Exercise materials START
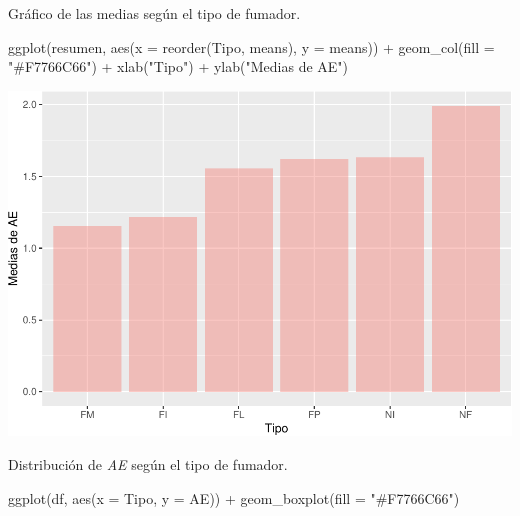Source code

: \documentclass[
]{article}
\newenvironment{Shaded}{\begin{snugshade}}{\end{snugshade}}
\newcommand{\AttributeTok}[1]{\textcolor[rgb]{0.77,0.63,0.00}{#1}}
\newcommand{\FunctionTok}[1]{\textcolor[rgb]{0.00,0.00,0.00}{#1}}
\newcommand{\NormalTok}[1]{#1}
\newcommand{\SpecialCharTok}[1]{\textcolor[rgb]{0.00,0.00,0.00}{#1}}
\newcommand{\StringTok}[1]{\textcolor[rgb]{0.31,0.60,0.02}{#1}}
\begin{document}
\vspace{0.3cm}

Gráfico de las medias según el tipo de fumador.

\vspace{0.3cm}

\begin{Shaded}
\begin{Highlighting}[]
\FunctionTok{ggplot}\NormalTok{(resumen, }\FunctionTok{aes}\NormalTok{(}\AttributeTok{x =} \FunctionTok{reorder}\NormalTok{(Tipo, means), }\AttributeTok{y =}\NormalTok{ means)) }\SpecialCharTok{+} \FunctionTok{geom\_col}\NormalTok{(}\AttributeTok{fill =} \StringTok{"\#F7766C66"}\NormalTok{) }\SpecialCharTok{+}
    \FunctionTok{xlab}\NormalTok{(}\StringTok{"Tipo"}\NormalTok{) }\SpecialCharTok{+} \FunctionTok{ylab}\NormalTok{(}\StringTok{"Medias de AE"}\NormalTok{)}
\end{Highlighting}
\end{Shaded}

\includegraphics{A4_files/figure-latex/unnamed-chunk-22-1.pdf}

\newpage

Distribución de \emph{AE} según el tipo de fumador.

\vspace{0.3cm}

\begin{Shaded}
\begin{Highlighting}[]
\FunctionTok{ggplot}\NormalTok{(df, }\FunctionTok{aes}\NormalTok{(}\AttributeTok{x =}\NormalTok{ Tipo, }\AttributeTok{y =}\NormalTok{ AE)) }\SpecialCharTok{+} \FunctionTok{geom\_boxplot}\NormalTok{(}\AttributeTok{fill =} \StringTok{"\#F7766C66"}\NormalTok{)}
\end{Highlighting}
\end{Shaded}
\end{document}
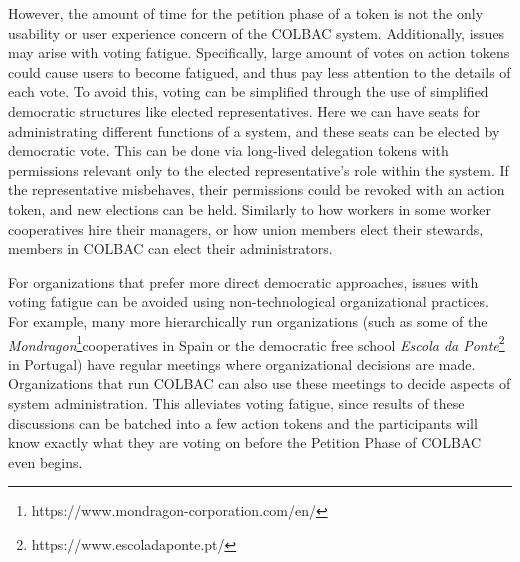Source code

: 
However, the amount of time for the petition phase of a token is not the only
usability or user experience concern of the COLBAC system. Additionally, issues
may arise with voting fatigue. Specifically, large amount of votes on action
tokens could cause users to become fatigued, and thus pay less attention to the
details of each vote. To avoid this, voting can be simplified through the use of
simplified democratic structures like elected representatives. Here we can have
seats for administrating different functions of a system, and these seats can be
elected by democratic vote. This can be done via long-lived delegation tokens
with permissions relevant only to the elected representative's role within the
system. If the representative misbehaves, their permissions could be revoked with
an action token, and new elections can be held. Similarly to how workers in some
worker cooperatives hire their managers, or how union members elect their
stewards, members in COLBAC can elect their administrators.

For organizations that prefer more direct democratic approaches, issues with
voting fatigue can be avoided using non-technological organizational practices.
For example, many more hierarchically run organizations (such as some of the 
\textit{Mondragon}\footnote{https://www.mondragon-corporation.com/en/}cooperatives
in Spain or the democratic free school 
\textit{Escola da Ponte}\footnote{https://www.escoladaponte.pt/} in
Portugal) have regular meetings where organizational decisions are made.
Organizations that run COLBAC can also use these meetings to decide aspects of
system administration. This alleviates voting fatigue, since results of these
discussions can be batched into a few action tokens and the participants will know
exactly what they are voting on before the Petition Phase of COLBAC even begins.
Exercise materials END
**What needs to be done:** Using the records above, report each line that contains the word "action" by copying it.

**Completed exercise:**
may arise with voting fatigue. Specifically, large amount of votes on action
an action token, and new elections can be held. Similarly to how workers in some
discussions can be batched into a few action tokens and the participants will know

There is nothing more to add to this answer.